### Activity
Everything in the records must be copied exactly, apart from the pictures.

### Excerpted data
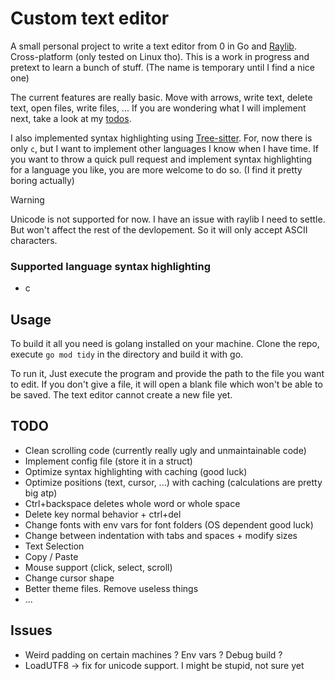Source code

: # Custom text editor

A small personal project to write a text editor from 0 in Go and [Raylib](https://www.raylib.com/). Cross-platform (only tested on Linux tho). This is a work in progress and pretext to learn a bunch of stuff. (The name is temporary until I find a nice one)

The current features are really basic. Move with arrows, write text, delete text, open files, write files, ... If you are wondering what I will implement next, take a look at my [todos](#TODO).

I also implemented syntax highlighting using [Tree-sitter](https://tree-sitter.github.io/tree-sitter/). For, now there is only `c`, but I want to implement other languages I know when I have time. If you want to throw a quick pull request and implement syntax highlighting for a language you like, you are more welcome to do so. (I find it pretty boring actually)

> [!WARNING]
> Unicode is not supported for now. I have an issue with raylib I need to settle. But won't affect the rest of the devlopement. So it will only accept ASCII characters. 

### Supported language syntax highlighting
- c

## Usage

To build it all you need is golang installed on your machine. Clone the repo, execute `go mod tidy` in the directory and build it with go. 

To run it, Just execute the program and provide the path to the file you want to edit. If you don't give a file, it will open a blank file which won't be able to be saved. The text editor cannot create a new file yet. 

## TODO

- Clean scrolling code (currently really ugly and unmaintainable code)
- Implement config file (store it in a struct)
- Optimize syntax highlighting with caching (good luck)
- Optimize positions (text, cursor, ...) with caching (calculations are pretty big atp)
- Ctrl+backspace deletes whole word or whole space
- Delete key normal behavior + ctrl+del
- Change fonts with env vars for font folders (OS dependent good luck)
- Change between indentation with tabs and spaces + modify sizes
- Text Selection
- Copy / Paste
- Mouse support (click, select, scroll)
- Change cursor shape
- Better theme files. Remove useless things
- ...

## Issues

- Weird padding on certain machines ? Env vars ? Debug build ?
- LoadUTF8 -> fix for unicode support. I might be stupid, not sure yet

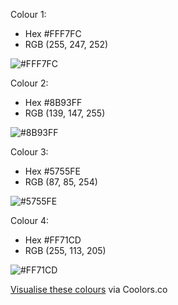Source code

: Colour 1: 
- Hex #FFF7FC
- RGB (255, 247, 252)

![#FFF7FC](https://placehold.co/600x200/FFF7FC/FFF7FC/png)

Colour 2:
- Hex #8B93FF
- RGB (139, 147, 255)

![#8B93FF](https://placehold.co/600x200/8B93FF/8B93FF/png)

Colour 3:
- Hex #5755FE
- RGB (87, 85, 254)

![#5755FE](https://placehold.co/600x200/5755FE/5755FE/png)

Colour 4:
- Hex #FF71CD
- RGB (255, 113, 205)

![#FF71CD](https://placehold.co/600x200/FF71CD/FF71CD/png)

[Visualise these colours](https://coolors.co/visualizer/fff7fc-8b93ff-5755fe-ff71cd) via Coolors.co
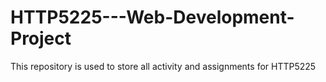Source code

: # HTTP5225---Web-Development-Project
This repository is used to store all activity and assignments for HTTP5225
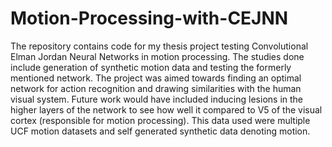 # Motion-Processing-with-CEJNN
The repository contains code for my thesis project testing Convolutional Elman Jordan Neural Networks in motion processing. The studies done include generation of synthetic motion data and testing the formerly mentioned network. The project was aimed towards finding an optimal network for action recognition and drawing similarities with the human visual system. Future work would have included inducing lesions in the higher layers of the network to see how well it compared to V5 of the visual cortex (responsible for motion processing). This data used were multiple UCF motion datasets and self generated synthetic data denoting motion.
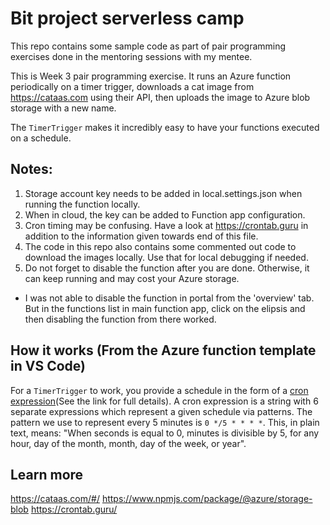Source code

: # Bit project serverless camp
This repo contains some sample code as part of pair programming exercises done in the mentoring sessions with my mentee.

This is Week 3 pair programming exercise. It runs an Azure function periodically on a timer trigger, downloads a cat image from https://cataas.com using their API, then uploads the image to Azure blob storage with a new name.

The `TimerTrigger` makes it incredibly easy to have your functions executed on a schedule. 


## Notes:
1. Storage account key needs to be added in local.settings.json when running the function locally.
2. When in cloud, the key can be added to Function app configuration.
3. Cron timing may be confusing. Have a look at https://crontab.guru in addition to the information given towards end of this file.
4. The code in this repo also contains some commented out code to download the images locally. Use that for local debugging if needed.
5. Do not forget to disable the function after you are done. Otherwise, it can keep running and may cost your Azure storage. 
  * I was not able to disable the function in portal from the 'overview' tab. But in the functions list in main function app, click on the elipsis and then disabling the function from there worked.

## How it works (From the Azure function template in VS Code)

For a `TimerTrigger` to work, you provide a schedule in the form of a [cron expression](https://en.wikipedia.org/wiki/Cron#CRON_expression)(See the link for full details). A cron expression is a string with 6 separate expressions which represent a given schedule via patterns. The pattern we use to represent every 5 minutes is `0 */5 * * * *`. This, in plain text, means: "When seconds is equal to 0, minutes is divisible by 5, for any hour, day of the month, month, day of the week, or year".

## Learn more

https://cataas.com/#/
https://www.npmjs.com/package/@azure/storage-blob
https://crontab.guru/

### Response to this task
Source code

: # Custom text editor

A small personal project to write a text editor from 0 in Go and [Raylib](https://www.raylib.com/). Cross-platform (only tested on Linux tho). This is a work in progress and pretext to learn a bunch of stuff. (The name is temporary until I find a nice one)

The current features are really basic. Move with arrows, write text, delete text, open files, write files, ... If you are wondering what I will implement next, take a look at my [todos](#TODO).

I also implemented syntax highlighting using [Tree-sitter](https://tree-sitter.github.io/tree-sitter/). For, now there is only `c`, but I want to implement other languages I know when I have time. If you want to throw a quick pull request and implement syntax highlighting for a language you like, you are more welcome to do so. (I find it pretty boring actually)

> [!WARNING]
> Unicode is not supported for now. I have an issue with raylib I need to settle. But won't affect the rest of the devlopement. So it will only accept ASCII characters. 

### Supported language syntax highlighting
- c

## Usage

To build it all you need is golang installed on your machine. Clone the repo, execute `go mod tidy` in the directory and build it with go. 

To run it, Just execute the program and provide the path to the file you want to edit. If you don't give a file, it will open a blank file which won't be able to be saved. The text editor cannot create a new file yet. 

## TODO

- Clean scrolling code (currently really ugly and unmaintainable code)
- Implement config file (store it in a struct)
- Optimize syntax highlighting with caching (good luck)
- Optimize positions (text, cursor, ...) with caching (calculations are pretty big atp)
- Ctrl+backspace deletes whole word or whole space
- Delete key normal behavior + ctrl+del
- Change fonts with env vars for font folders (OS dependent good luck)
- Change between indentation with tabs and spaces + modify sizes
- Text Selection
- Copy / Paste
- Mouse support (click, select, scroll)
- Change cursor shape
- Better theme files. Remove useless things
- ...

## Issues

- Weird padding on certain machines ? Env vars ? Debug build ?
- LoadUTF8 -> fix for unicode support. I might be stupid, not sure yet

Source code

: Colour 1: 
- Hex #FFF7FC
- RGB (255, 247, 252)

![#FFF7FC](https://placehold.co/600x200/FFF7FC/FFF7FC/png)

Colour 2:
- Hex #8B93FF
- RGB (139, 147, 255)

![#8B93FF](https://placehold.co/600x200/8B93FF/8B93FF/png)

Colour 3:
- Hex #5755FE
- RGB (87, 85, 254)

![#5755FE](https://placehold.co/600x200/5755FE/5755FE/png)

Colour 4:
- Hex #FF71CD
- RGB (255, 113, 205)

![#FF71CD](https://placehold.co/600x200/FF71CD/FF71CD/png)

[Visualise these colours](https://coolors.co/visualizer/fff7fc-8b93ff-5755fe-ff71cd) via Coolors.co
Source code

: # HTTP5225---Web-Development-Project
This repository is used to store all activity and assignments for HTTP5225
 # Motion-Processing-with-CEJNN
The repository contains code for my thesis project testing Convolutional Elman Jordan Neural Networks in motion processing. The studies done include generation of synthetic motion data and testing the formerly mentioned network. The project was aimed towards finding an optimal network for action recognition and drawing similarities with the human visual system. Future work would have included inducing lesions in the higher layers of the network to see how well it compared to V5 of the visual cortex (responsible for motion processing). This data used were multiple UCF motion datasets and self generated synthetic data denoting motion.
Source code

: # Bit project serverless camp
This repo contains some sample code as part of pair programming exercises done in the mentoring sessions with my mentee.

This is Week 3 pair programming exercise. It runs an Azure function periodically on a timer trigger, downloads a cat image from https://cataas.com using their API, then uploads the image to Azure blob storage with a new name.

The `TimerTrigger` makes it incredibly easy to have your functions executed on a schedule. 


## Notes:
1. Storage account key needs to be added in local.settings.json when running the function locally.
2. When in cloud, the key can be added to Function app configuration.
3. Cron timing may be confusing. Have a look at https://crontab.guru in addition to the information given towards end of this file.
4. The code in this repo also contains some commented out code to download the images locally. Use that for local debugging if needed.
5. Do not forget to disable the function after you are done. Otherwise, it can keep running and may cost your Azure storage. 
  * I was not able to disable the function in portal from the 'overview' tab. But in the functions list in main function app, click on the elipsis and then disabling the function from there worked.

## How it works (From the Azure function template in VS Code)

For a `TimerTrigger` to work, you provide a schedule in the form of a [cron expression](https://en.wikipedia.org/wiki/Cron#CRON_expression)(See the link for full details). A cron expression is a string with 6 separate expressions which represent a given schedule via patterns. The pattern we use to represent every 5 minutes is `0 */5 * * * *`. This, in plain text, means: "When seconds is equal to 0, minutes is divisible by 5, for any hour, day of the month, month, day of the week, or year".

## Learn more

https://cataas.com/#/
https://www.npmjs.com/package/@azure/storage-blob
https://crontab.guru/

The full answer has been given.